I downloaded it the other day. Excellent game. The next day, I turn on my PC and not only did I have to wait 55 minutes (not exaggerating) for it to get to the welcome screen, but it turns out that every single file I own has been deleted. To add insult to injury, my once relatively speedy computer takes a few minutes to open the freaking start menu. So I’m having to type this comment on my PS3. I’ve come to think that S2HD may be the cause, but from the back of my head, I don’t recall keyloggers doing damage to this extent.

The latter comes to us from iK3ViN, and he tells us via a news tip several of his online accounts were compromised after downloading the alpha:

I found out that the first zone of Sonic 2 HD was released to try out. So I downloaded it, and played it. After I played it, I decided to go to bed. I woke up and tried accessing my Facebook. My password was changed at 2am. I tried getting into my e-mail, and that too was changed. I finally managed to get a hold of the Hotmail team, and I was able to change my password.

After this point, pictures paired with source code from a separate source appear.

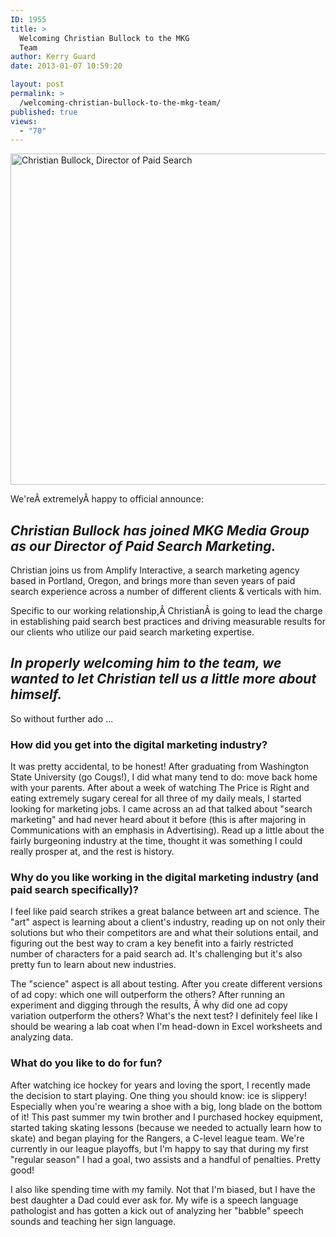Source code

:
 ```yaml
---
ID: 1955
title: >
  Welcoming Christian Bullock to the MKG
  Team
author: Kerry Guard
date: 2013-01-07 10:59:20

layout: post
permalink: >
  /welcoming-christian-bullock-to-the-mkg-team/
published: true
views:
  - "70"
---
```

<img class="alignleft size-full wp-image-1956" alt="Christian Bullock, Director of Paid Search" src="http://mkgmediagroup.com/wp-content/uploads/2013/01/cb_woods_bw_hp.jpg" width="1440" height="530" />

We'reÂ extremelyÂ happy to official announce:
<h2><em>Christian Bullock has joined MKG Media Group as our Director of Paid Search Marketing.</em></h2>
Christian joins us from Amplify Interactive, a search marketing agency based in Portland, Oregon, and brings more than seven years of paid search experience across a number of different clients &amp; verticals with him.

Specific to our working relationship,Â ChristianÂ is going to lead the charge in establishing paid search best practices and driving measurable results for our clients who utilize our paid search marketing expertise.
<h2><em>In properly welcoming him to the team, we wanted to let Christian tell us a little more about himself.</em></h2>
So without further ado ...
<h3><strong>How did you get into the digital marketing industry?</strong></h3>
It was pretty accidental, to be honest! After graduating from Washington State University (go Cougs!), I did what many tend to do: move back home with your parents. After about a week of watching The Price is Right and eating extremely sugary cereal for all three of my daily meals, I started looking for marketing jobs. I came across an ad that talked about "search marketing" and had never heard about it before (this is after majoring in Communications with an emphasis in Advertising). Read up a little about the fairly burgeoning industry at the time, thought it was something I could really prosper at, and the rest is history.
<h3><strong>Why do you like working in the digital marketing industry (and paid search specifically)?</strong></h3>
I feel like paid search strikes a great balance between art and science. The "art" aspect is learning about a client's industry, reading up on not only their solutions but who their competitors are and what their solutions entail, and figuring out the best way to cram a key benefit into a fairly restricted number of characters for a paid search ad. It's challenging but it's also pretty fun to learn about new industries.

The "science" aspect is all about testing. After you create different versions of ad copy: which one will outperform the others? After running an experiment and digging through the results, Â why did one ad copy variation outperform the others? What's the next test? I definitely feel like I should be wearing a lab coat when I'm head-down in Excel worksheets and analyzing data.
<h3><strong>What do you like to do for fun?</strong></h3>
After watching ice hockey for years and loving the sport, I recently made the decision to start playing. One thing you should know: ice is slippery! Especially when you're wearing a shoe with a big, long blade on the bottom of it! This past summer my twin brother and I purchased hockey equipment, started taking skating lessons (because we needed to actually learn how to skate) and began playing for the Rangers, a C-level league team. We're currently in our league playoffs, but I'm happy to say that during my first "regular season" I had a goal, two assists and a handful of penalties. Pretty good!

I also like spending time with my family. Not that I'm biased, but I have the best daughter a Dad could ever ask for. My wife is a speech language pathologist and has gotten a kick out of analyzing her "babble" speech sounds and teaching her sign language.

Everything that I logged into that day, was hacked and the passwords were changed. They tried changing all of my Netflix information, where my credit card numbers are; as well as trying to get my information from my Twitter, Tumblr, and even decided to change the password to my Minecraft account.

I know it must have something to do with Sonic 2 HD, because my security settings are excellent. You would actually NEED my password to get into my accounts. I’ve never been hacked at all, until the morning after I downloaded and played Sonic 2 HD.

We’ve asked Sawnik98 to perform some tests on his machine to determine whether it was compromised from an outside source, and we are waiting to hear back on those results to see if there’s any pattern or corroboration.

Whether Grimes initially jumped the gun or acted out of caution for the large audience she and her staff serves, the damage is clearly done, and no amendment to a headline, necessary or not, will change that.  Most agree the Sonic fan game project, in its current form, will never recover from the body of negative publicity endured the past two weeks.  A whole other can of worms may be opened if Grimes indeed ignored information that would have tempered the concern aired this morning, and if that is the case, it would be the latest in a series of public mishaps for Sonic Retro from recent months and years.

We will continue to follow developments.